● What the task requires
The lines from the top of the data down to the line with "- **Stack growth can be dangerous**" should be repeated exactly, both ends included.

**** Task material ****

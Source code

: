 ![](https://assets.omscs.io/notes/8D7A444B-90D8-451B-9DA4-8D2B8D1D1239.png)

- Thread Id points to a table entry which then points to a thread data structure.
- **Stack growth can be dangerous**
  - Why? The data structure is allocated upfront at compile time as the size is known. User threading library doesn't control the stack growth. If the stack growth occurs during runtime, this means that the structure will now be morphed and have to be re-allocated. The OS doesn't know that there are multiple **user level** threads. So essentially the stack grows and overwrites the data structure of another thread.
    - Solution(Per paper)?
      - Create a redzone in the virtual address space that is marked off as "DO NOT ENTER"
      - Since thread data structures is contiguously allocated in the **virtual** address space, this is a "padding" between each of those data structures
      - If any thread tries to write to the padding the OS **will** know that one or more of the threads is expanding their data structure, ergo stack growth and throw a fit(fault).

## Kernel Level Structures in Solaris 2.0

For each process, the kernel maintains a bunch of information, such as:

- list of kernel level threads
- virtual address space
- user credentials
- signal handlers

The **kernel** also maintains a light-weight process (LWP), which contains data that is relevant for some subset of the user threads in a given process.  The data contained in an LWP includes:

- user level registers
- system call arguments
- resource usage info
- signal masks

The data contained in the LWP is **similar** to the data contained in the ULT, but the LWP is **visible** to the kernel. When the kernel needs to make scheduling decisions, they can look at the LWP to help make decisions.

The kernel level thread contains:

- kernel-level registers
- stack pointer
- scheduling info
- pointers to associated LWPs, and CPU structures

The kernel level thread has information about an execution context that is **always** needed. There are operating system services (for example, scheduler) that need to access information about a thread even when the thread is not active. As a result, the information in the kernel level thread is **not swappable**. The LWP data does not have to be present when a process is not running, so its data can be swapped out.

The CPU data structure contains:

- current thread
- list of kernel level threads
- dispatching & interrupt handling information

****

● Exercise response
Source code

: ![](https://assets.omscs.io/notes/8D7A444B-90D8-451B-9DA4-8D2B8D1D1239.png)

- Thread Id points to a table entry which then points to a thread data structure.
- **Stack growth can be dangerous**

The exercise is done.